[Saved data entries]
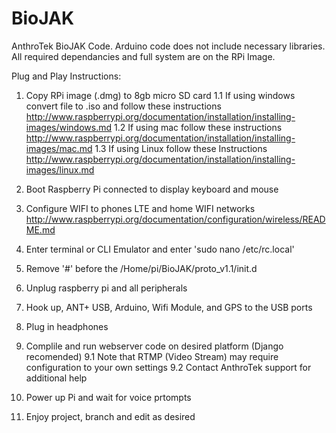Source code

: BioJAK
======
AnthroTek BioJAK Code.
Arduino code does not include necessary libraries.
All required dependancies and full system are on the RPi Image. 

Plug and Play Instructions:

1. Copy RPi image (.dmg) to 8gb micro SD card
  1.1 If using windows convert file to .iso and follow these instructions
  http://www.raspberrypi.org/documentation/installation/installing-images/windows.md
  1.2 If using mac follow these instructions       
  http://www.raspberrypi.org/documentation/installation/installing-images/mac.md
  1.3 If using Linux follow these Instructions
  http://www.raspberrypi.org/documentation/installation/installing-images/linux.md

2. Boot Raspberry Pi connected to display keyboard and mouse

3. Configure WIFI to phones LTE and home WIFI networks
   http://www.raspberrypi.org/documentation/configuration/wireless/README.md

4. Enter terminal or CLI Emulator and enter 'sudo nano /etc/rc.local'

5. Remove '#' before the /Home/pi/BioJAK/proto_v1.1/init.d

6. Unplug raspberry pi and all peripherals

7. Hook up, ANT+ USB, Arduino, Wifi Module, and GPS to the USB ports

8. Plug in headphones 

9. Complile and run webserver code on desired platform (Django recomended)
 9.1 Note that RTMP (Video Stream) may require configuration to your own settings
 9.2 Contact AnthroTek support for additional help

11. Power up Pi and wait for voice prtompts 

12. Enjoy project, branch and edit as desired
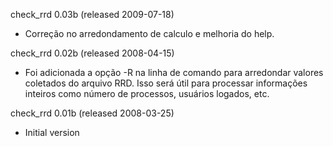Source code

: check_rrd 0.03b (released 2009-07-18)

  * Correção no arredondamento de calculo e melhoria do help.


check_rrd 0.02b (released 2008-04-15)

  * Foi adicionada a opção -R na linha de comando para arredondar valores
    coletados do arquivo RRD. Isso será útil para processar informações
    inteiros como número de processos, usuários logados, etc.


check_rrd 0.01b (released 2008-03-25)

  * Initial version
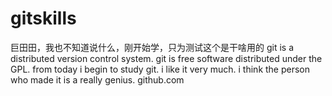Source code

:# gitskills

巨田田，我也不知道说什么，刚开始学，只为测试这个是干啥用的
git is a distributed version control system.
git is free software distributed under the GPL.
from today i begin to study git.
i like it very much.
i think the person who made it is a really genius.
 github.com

...

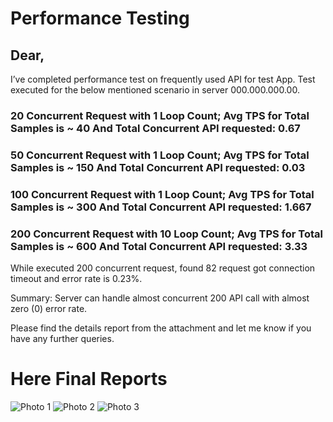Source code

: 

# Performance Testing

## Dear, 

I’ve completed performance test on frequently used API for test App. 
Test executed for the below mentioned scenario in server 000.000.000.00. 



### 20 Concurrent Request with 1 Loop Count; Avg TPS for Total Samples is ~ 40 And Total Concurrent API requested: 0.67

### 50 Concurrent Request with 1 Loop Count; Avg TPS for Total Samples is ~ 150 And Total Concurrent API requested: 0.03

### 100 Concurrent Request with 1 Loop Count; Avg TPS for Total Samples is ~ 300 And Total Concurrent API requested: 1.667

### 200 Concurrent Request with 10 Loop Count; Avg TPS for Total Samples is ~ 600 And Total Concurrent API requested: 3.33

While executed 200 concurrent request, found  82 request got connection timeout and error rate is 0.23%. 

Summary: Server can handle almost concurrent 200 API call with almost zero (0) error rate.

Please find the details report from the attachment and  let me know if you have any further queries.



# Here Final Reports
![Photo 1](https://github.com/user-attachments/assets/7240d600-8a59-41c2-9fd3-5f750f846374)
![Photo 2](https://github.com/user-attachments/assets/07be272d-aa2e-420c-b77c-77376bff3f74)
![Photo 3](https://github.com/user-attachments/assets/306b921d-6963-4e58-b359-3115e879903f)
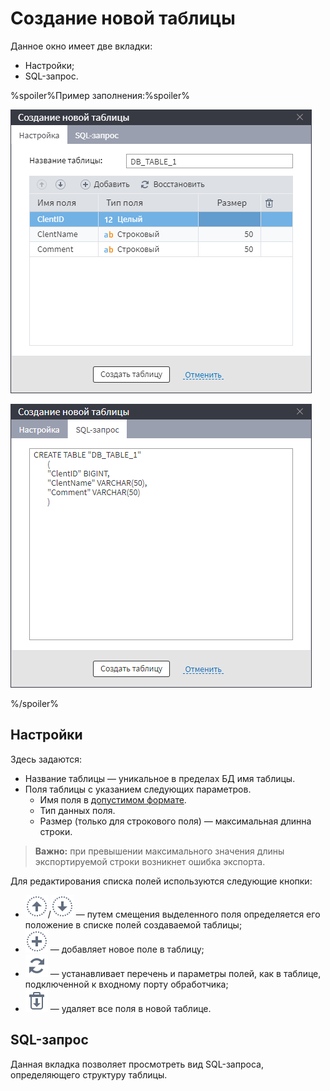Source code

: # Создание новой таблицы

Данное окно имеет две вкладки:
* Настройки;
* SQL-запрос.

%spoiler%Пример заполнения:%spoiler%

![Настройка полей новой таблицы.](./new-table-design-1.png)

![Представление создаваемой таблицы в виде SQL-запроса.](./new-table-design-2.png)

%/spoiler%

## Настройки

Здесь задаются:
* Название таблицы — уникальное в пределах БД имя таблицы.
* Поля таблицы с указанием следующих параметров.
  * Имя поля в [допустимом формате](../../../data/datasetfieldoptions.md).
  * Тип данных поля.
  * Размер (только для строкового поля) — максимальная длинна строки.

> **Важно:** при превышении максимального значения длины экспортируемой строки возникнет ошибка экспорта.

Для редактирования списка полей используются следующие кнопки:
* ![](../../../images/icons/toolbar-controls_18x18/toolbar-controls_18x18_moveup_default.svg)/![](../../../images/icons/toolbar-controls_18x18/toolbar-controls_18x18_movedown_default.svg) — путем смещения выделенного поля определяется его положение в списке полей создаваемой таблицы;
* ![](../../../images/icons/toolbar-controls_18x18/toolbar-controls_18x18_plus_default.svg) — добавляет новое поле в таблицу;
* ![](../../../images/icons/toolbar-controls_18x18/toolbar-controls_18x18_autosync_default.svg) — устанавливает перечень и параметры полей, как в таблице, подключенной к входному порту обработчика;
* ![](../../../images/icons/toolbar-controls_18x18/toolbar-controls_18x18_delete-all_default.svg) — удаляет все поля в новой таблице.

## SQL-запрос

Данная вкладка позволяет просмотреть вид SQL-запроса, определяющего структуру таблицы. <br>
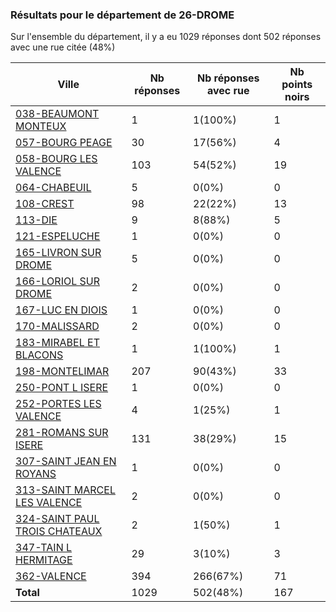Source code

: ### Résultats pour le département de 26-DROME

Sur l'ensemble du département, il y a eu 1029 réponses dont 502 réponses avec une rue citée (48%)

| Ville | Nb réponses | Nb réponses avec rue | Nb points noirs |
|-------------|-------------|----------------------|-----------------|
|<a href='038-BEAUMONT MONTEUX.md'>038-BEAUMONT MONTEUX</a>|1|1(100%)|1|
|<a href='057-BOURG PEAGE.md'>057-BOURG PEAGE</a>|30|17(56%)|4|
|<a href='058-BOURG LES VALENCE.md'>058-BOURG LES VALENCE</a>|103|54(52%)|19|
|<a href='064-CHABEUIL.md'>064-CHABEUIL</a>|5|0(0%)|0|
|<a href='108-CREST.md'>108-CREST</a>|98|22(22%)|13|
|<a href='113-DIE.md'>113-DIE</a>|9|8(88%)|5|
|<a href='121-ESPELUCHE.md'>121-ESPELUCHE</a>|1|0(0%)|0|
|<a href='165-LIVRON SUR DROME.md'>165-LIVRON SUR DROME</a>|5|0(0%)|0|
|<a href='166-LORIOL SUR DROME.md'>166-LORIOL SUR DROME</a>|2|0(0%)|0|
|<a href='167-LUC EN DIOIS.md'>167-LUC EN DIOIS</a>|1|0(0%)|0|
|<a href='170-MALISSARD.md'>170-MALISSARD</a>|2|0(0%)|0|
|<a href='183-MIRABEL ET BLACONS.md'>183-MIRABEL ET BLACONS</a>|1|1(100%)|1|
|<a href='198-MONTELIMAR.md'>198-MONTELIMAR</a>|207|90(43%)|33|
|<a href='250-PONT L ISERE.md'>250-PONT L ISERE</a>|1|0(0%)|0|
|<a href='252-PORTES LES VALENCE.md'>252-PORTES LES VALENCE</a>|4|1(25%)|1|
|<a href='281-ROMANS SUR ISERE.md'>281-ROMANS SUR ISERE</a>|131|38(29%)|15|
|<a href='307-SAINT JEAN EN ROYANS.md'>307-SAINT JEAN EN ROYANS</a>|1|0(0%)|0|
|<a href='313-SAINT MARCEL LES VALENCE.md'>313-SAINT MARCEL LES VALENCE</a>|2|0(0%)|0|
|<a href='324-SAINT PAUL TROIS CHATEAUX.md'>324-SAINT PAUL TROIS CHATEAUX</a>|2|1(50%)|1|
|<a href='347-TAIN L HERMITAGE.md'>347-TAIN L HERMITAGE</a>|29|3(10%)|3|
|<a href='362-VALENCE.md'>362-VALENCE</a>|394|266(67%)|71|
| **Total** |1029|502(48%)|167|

==

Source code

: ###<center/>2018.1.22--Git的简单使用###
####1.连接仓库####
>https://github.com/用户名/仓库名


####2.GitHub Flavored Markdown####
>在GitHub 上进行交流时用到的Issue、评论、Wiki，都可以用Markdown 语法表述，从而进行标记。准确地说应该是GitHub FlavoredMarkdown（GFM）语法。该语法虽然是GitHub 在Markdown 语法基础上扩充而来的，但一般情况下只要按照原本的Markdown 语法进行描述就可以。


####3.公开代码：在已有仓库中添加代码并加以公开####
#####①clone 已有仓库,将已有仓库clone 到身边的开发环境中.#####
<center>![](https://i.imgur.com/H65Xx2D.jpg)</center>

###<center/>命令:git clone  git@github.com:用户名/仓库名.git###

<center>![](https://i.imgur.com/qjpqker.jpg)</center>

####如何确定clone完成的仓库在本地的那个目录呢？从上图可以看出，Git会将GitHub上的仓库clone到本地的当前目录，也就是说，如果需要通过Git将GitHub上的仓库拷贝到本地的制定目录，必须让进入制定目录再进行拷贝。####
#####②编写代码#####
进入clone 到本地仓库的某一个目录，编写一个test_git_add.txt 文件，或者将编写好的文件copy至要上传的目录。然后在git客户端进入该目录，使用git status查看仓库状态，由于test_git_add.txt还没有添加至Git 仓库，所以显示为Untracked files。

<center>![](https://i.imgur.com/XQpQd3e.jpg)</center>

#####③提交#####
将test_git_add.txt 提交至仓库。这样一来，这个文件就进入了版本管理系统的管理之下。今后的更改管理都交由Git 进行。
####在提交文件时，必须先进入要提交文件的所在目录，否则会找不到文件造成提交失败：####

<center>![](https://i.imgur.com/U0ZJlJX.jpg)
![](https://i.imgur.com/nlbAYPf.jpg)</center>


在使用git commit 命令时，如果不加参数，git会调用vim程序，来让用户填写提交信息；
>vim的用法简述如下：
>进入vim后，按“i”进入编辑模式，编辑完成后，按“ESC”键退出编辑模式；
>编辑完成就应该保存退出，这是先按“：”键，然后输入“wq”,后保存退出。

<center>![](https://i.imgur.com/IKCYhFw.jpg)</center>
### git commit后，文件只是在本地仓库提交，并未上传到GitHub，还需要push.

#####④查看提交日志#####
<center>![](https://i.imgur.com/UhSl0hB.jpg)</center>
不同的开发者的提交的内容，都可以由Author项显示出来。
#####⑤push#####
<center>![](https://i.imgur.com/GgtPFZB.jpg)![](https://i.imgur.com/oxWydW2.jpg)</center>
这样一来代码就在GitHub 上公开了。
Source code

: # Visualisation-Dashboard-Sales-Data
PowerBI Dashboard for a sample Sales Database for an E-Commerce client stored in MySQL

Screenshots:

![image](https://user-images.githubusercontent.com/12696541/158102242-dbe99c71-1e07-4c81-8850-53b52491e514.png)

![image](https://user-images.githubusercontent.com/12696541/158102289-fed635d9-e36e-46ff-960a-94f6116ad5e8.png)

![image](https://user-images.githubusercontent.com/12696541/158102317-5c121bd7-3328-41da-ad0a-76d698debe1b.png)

== Exercise prompt ==
Of all the lines in the data above, show only those that hold the word "raspberrypi".

== Answer for this exercise ==
  http://www.raspberrypi.org/documentation/installation/installing-images/windows.md
  http://www.raspberrypi.org/documentation/installation/installing-images/mac.md
  http://www.raspberrypi.org/documentation/installation/installing-images/linux.md
   http://www.raspberrypi.org/documentation/configuration/wireless/README.md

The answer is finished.